This invention relates to spark ignited internal combustion engines including apparatus for sensing knock and capable of controlling spark timing or some other engine operating parameter to limit such knock to acceptable levels. It particularly relates to such engines in which knock induces engine vibrations at a plurality of characteristic knock frequencies corresponding to the acoustic cavity resonance modes of the knocking combustion chamber and in which noise vibrations from causes other than knock also occur at a plurality of frequencies.
Knock induced vibrations in such engines are generally sensed as bursts of carrier waves of the characteristic frequencies combined with relative amplitudes determined, for a particular engine combustion chamber, by the acoustic cavity resonance modes and the engine vibration transfer characteristics from the combustion chamber to the sensor location. The envelopes of these vibration waves generally form pulses having time constants corresponding to a much lower frequency. The primary difficulty in reliable knock detection has been in identifying knock induced vibrations in the presence of noise vibrations, which comprise broad band background noise but which may also occur as noise vibration bursts at a frequency which may be the same as one of the characteristic knock frequencies.

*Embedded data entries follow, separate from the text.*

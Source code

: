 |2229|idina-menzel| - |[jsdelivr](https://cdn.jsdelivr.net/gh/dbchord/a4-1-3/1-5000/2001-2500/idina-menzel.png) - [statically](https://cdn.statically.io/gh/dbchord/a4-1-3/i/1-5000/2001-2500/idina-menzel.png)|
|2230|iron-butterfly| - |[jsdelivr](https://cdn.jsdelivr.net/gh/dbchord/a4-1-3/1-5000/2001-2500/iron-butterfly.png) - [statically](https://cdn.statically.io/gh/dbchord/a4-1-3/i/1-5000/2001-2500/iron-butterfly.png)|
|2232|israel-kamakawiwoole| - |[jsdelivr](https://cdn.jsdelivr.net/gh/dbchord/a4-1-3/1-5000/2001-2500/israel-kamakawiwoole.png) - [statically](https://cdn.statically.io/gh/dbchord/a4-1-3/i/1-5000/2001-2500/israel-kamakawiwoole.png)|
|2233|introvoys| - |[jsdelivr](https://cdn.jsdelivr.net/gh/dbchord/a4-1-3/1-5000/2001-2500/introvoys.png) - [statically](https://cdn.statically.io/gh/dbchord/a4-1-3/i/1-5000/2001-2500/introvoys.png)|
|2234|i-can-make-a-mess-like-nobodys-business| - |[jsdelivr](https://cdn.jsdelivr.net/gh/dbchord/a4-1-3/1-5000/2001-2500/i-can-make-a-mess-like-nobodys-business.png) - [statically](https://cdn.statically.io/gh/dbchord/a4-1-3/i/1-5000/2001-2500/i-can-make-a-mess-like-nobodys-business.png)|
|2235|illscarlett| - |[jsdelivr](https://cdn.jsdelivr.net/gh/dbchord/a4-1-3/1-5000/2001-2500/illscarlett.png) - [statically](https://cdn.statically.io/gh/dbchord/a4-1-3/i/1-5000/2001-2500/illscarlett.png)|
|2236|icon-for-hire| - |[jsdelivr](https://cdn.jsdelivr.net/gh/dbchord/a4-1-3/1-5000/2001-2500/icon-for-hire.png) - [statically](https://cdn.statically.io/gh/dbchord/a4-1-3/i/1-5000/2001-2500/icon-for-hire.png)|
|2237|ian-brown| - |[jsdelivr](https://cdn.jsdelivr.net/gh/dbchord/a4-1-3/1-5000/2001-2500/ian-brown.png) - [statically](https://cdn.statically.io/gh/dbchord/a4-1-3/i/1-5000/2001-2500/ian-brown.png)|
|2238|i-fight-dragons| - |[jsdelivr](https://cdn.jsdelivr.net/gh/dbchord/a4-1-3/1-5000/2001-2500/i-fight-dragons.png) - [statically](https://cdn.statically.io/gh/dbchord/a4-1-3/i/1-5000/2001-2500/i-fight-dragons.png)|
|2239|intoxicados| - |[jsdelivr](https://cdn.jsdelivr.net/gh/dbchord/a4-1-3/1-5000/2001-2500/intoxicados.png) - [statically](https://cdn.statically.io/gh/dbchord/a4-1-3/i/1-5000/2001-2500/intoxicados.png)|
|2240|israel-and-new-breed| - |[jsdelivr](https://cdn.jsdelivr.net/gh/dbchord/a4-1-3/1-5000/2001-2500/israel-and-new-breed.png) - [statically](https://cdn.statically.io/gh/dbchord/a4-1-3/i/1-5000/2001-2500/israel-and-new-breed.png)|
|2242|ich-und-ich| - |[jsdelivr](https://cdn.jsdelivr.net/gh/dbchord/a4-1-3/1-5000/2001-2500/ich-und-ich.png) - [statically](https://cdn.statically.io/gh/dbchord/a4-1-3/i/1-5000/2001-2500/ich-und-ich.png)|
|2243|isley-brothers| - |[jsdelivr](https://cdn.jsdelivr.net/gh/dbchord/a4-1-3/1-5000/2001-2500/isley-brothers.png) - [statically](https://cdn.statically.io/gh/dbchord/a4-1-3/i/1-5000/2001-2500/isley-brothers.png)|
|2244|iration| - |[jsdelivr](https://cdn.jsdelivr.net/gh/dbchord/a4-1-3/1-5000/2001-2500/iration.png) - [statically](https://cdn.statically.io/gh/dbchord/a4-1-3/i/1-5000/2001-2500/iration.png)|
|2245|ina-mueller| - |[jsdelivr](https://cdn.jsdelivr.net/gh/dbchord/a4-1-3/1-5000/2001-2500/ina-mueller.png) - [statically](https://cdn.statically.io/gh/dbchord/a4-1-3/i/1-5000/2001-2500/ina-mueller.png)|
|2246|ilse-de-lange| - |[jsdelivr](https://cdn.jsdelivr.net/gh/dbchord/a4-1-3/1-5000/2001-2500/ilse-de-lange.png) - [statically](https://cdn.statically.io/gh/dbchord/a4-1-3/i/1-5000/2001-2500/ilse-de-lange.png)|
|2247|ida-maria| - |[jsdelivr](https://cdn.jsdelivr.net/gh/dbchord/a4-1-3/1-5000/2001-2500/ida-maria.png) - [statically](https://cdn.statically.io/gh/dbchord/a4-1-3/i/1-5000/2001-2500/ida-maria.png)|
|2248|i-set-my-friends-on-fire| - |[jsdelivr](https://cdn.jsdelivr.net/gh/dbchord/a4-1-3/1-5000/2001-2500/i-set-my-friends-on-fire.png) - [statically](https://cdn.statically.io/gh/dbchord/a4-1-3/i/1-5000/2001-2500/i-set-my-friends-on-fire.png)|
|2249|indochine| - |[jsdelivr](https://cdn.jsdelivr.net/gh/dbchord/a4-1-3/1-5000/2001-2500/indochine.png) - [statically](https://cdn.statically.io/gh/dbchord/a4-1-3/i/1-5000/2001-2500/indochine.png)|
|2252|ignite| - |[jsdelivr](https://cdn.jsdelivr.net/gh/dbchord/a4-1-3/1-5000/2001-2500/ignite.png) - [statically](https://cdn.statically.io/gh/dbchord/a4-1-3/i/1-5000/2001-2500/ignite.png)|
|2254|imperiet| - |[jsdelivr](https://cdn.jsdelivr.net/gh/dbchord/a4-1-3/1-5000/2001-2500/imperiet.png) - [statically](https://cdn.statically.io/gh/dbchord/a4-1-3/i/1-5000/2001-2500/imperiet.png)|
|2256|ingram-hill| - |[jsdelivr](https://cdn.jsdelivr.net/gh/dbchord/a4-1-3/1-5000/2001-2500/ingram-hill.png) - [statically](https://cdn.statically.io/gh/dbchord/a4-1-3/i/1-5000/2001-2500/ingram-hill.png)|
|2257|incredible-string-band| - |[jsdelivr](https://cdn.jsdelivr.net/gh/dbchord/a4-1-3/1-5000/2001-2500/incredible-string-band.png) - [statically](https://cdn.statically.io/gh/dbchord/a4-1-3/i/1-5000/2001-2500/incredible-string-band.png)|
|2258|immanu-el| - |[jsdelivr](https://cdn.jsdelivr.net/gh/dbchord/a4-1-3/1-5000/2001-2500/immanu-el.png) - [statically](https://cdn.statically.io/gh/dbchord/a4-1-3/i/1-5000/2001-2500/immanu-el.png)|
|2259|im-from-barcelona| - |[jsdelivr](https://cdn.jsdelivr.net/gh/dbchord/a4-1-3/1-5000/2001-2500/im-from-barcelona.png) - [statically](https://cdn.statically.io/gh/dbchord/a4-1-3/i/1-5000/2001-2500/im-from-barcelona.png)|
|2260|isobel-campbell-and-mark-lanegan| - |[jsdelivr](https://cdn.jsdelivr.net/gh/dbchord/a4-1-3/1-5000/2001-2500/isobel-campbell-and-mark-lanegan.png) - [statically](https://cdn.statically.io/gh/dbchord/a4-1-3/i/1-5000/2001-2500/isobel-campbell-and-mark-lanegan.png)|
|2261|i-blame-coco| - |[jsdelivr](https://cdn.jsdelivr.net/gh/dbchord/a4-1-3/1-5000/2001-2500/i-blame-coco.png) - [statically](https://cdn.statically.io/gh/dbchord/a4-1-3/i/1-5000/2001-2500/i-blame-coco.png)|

Most practical knock detection systems rely at least partly on amplitude discrimination between the peak amplitude of individual knock vibrations in a burst or of the overall burst envelope and an average background noise level. Such systems usually include apparatus to sample the signal and form some sort of average noise level with which the signal itself can be compared. In order to increase the signal to noise ratio, some form of frequency discrimination is usually also employed, with the sensor signal passed through a band pass filter centered on one of the characteristic knock frequencies. It has been recognized that the existence of a plurality of characteristic knock frequencies corresponding to the acoustic cavity resonance modes of the knocking cylinder provides the opportunity for increasing the reliability of knock detection in an engine subject to substantial noise vibrations at one of the characteristic knock frequencies if knock is identified only with the simultaneous occurrence of vibrations at two (or more) of the characteristic knock frequencies. To accomplish this, filtered vibration sensor means may supply vibrations at the characteristic knock frequencies, when they occur, to a pair of signal processing channels, each of which processes the signal at one of the characteristic knock frequencies and signals the presence of vibration amplitude above a reference level. Coincidence sensing means generates a knock signal when the amplitudes on each channel exceed their references simultaneously.
However, even with the system described above, there is a signal to noise ratio problem as the background noise level increases, especially with increasing engine rotational speed. Each channel contains apparatus which compares vibrations at a characteristic knock frequency with some average noise level varying with the average noise vibration level in the engine. As this average noise vibration level increases and approaches the peak levels of the signals to be compared therewith, the reliable detection of knock becomes more difficult due to decreasing signal to noise ratio.